The public transport system within the city includes both public and private sector operations. The former consist of ZUPCO buses and National Railways of Zimbabwe commuter trains. Privately owned public transport comprised licensed station wagons, nicknamed emergency taxis until 1993, when the government began to replace them with licensed buses and minibuses, referred to officially as commuter omnibuses.The National Railways of Zimbabwe operates a daily overnight passenger train service that runs from Harare to Mutare and another one from Harare to Bulawayo, using the Beira–Bulawayo railway. Harare is linked by long-distance bus services to most parts of Zimbabwe. The city is crossed by Transafican Highway 9 , which connects it to the cities of Lusaka and Beira. In reference to the mobile phone network, there is instability, with the government taking over Telecel, one of the three phone companies in Zimbabwe. To add, the socio-political infrastructure is unstable, as citizen engagement with the government is at its lowest level in over a decade.
Zimbabwe has tried to change things for the better but the country is still in a crisis. The economy is struggling and the politics pertaining to the future of the country are uncertain.
The infrastructure in the Harare showcases the instability in the infrastructure of Zimbabwe. The main issue is problems with the country’s water. As of 2010, only 50 percent of the people in Harare had water service all day, every day, while 55 percent of the residents had water that was poor quality. Zimbabwe made plans to redo water piping and began the process in 2009; by 2013, only 150 kilometers of the 6,000 had been replaced. By March 2016, only 40 percent of the work had been completed.

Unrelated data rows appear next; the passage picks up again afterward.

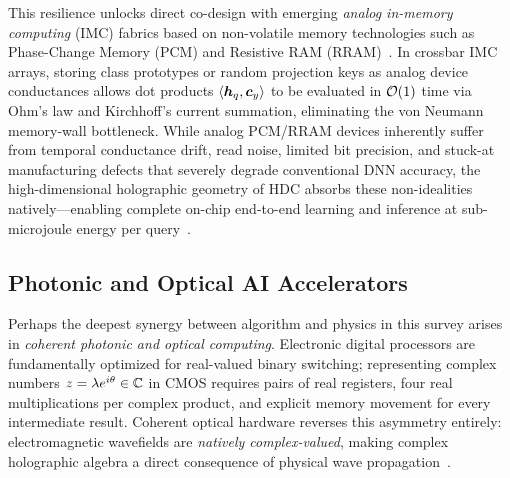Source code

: This resilience unlocks direct co-design with emerging \emph{analog in-memory computing} (IMC) fabrics based on non-volatile memory technologies such as Phase-Change Memory (PCM) and Resistive RAM (RRAM)~\cite{KARUNARATNE_2020_PCM_HDC}.
In crossbar IMC arrays, storing class prototypes or random projection keys as analog device conductances allows dot products $\left\langle \boldsymbol{h}_q, \boldsymbol{c}_y \right\rangle$ to be evaluated in $\mathcal{O}\!\left(1\right)$ time via Ohm's law and Kirchhoff's current summation, eliminating the von Neumann memory-wall bottleneck.
While analog PCM/RRAM devices inherently suffer from temporal conductance drift, read noise, limited bit precision, and stuck-at manufacturing defects that severely degrade conventional DNN accuracy, the high-dimensional holographic geometry of HDC absorbs these non-idealities natively---enabling complete on-chip end-to-end learning and inference at sub-microjoule energy per query~\cite{KARUNARATNE_2020_PCM_HDC}.

\subsection{Photonic and Optical AI Accelerators}\label{sec:applications:photonics}

Perhaps the deepest synergy between algorithm and physics in this survey arises in \emph{coherent photonic and optical computing}.
Electronic digital processors are fundamentally optimized for real-valued binary switching; representing complex numbers $z = \lambda e^{i\theta} \in \mathbb{C}$ in CMOS requires pairs of real registers, four real multiplications per complex product, and explicit memory movement for every intermediate result.
Coherent optical hardware reverses this asymmetry entirely: electromagnetic wavefields are \emph{natively complex-valued}, making complex holographic algebra a direct consequence of physical wave propagation~\cite{WETZSTEIN_2020_OPTICAL_AI,MCMAHON_2023_PHYSICS_OPTICAL_NN}.

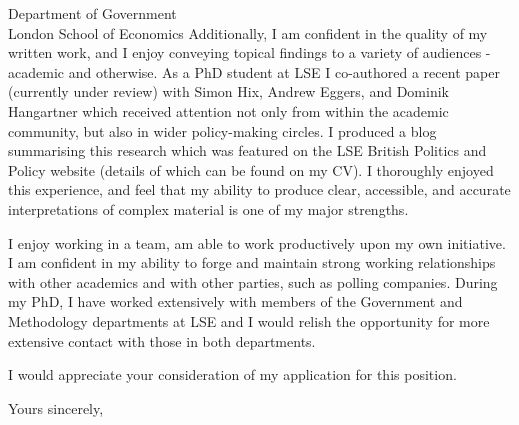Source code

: \documentclass{letter} %
\begin{document}
\begin{letter}{Department of Government \\
London School of Economics}
Additionally, I am confident in the quality of my written work, and I enjoy conveying topical findings to a variety of audiences - academic and otherwise. As a PhD student at LSE I co-authored a recent paper (currently under review) with Simon Hix, Andrew Eggers, and Dominik Hangartner which received attention not only from within the academic community, but also in wider policy-making circles. I produced a blog summarising this research which was featured on the LSE British Politics and Policy website (details of which can be found on my CV). I thoroughly enjoyed this experience, and feel that my ability to produce clear, accessible, and accurate interpretations of complex material is one of my major strengths.

I enjoy working in a team, am able to work productively upon my own initiative. I am confident in my ability to forge and maintain strong working relationships with other academics and with other parties, such as polling companies. During my PhD, I have worked extensively with members of the Government and Methodology departments at LSE and I would relish the opportunity for more extensive contact with those in both departments.
 


\noindent I would appreciate your consideration of my application for this position.
 
\closing{Yours sincerely,} 
 

 


\end{letter}
 
\end{document}
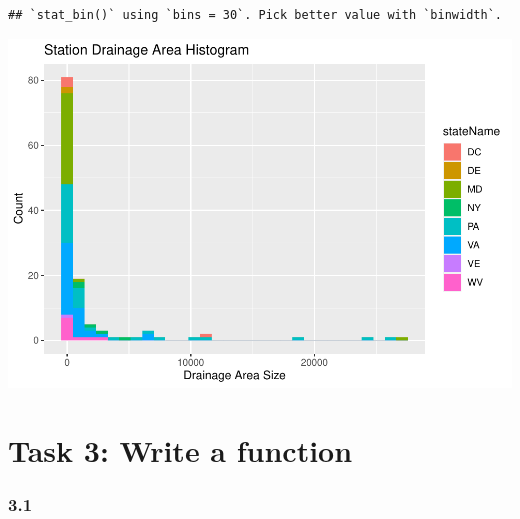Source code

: \documentclass[
]{article}
\begin{document}
\begin{verbatim}
## `stat_bin()` using `bins = 30`. Pick better value with `binwidth`.
\end{verbatim}

\includegraphics{Lab1_files/figure-latex/2.3-1.pdf}

\hypertarget{task-3-write-a-function}{%
\section{Task 3: Write a function}\label{task-3-write-a-function}}

\hypertarget{section-7}{%
\subsubsection{3.1}\label{section-7}}
\end{document}
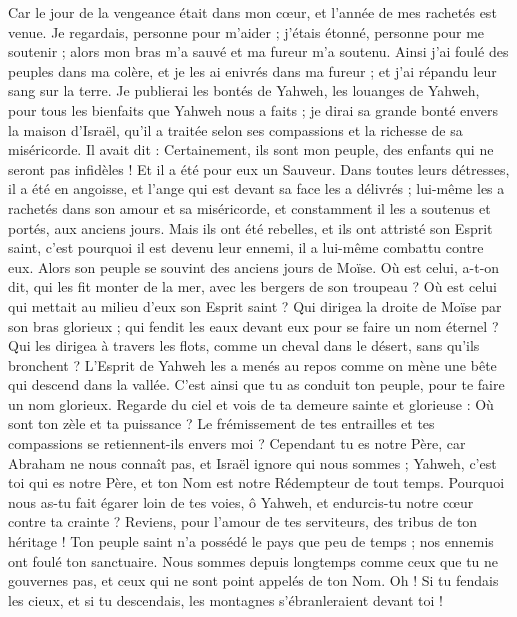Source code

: \begin{multicols}{2}
Car le jour de la vengeance était dans mon cœur, et l'année de mes rachetés est venue.
Je regardais, personne pour m'aider ; j'étais étonné, personne pour me soutenir ; alors mon bras m'a sauvé et ma fureur m'a soutenu.
Ainsi j'ai foulé des peuples dans ma colère, et je les ai enivrés dans ma fureur ; et j'ai répandu leur sang sur la terre.
Je publierai les bontés de Yahweh, les louanges de Yahweh, pour tous les bienfaits que Yahweh nous a faits ; je dirai sa grande bonté envers la maison d'Israël, qu'il a traitée selon ses compassions et la richesse de sa miséricorde.
Il avait dit : Certainement, ils sont mon peuple, des enfants qui ne seront pas infidèles ! Et il a été pour eux un Sauveur.
Dans toutes leurs détresses, il a été en angoisse, et l'ange qui est devant sa face les a délivrés ; lui-même les a rachetés dans son amour et sa miséricorde, et constamment il les a soutenus et portés, aux anciens jours.
Mais ils ont été rebelles, et ils ont attristé son Esprit saint, c'est pourquoi il est devenu leur ennemi, il a lui-même combattu contre eux.
Alors son peuple se souvint des anciens jours de Moïse. Où est celui, a-t-on dit, qui les fit monter de la mer, avec les bergers de son troupeau ? Où est celui qui mettait au milieu d'eux son Esprit saint ?
Qui dirigea la droite de Moïse par son bras glorieux ; qui fendit les eaux devant eux pour se faire un nom éternel ?
Qui les dirigea à travers les flots, comme un cheval dans le désert, sans qu'ils bronchent ?
L'Esprit de Yahweh les a menés au repos comme on mène une bête qui descend dans la vallée. C'est ainsi que tu as conduit ton peuple, pour te faire un nom glorieux.
Regarde du ciel et vois de ta demeure sainte et glorieuse : Où sont ton zèle et ta puissance ? Le frémissement de tes entrailles et tes compassions se retiennent-ils envers moi ?
Cependant tu es notre Père, car Abraham ne nous connaît pas, et Israël ignore qui nous sommes ; Yahweh, c'est toi qui es notre Père, et ton Nom est notre Rédempteur de tout temps.
Pourquoi nous as-tu fait égarer loin de tes voies, ô Yahweh, et endurcis-tu notre cœur contre ta crainte ? Reviens, pour l'amour de tes serviteurs, des tribus de ton héritage !
Ton peuple saint n'a possédé le pays que peu de temps ; nos ennemis ont foulé ton sanctuaire.
Nous sommes depuis longtemps comme ceux que tu ne gouvernes pas, et ceux qui ne sont point appelés de ton Nom. Oh ! Si tu fendais les cieux, et si tu descendais, les montagnes s'ébranleraient devant toi !

\end{multicols}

Even though infrastructure in Zimbabwe is struggling and facing issues, there is a plan to improve it. The main goals of the country are to rehabilitate and upgrade the bulk of the basic infrastructure assets and reinforce the existing integration of Zimbabwe’s network with other countries in the southern region of Africa.
The plan is to rehabilitate the national power grid, rehabilitate the national road network, the railway network, upgrade the status of air traffic communications, invest in storage to transport water resources, rehabilitate the existing water supply, develop national communications on a fiber-optic network and bring in a program of institutional reform and strengthening that measures to streamline the regulation of basic infrastructure services.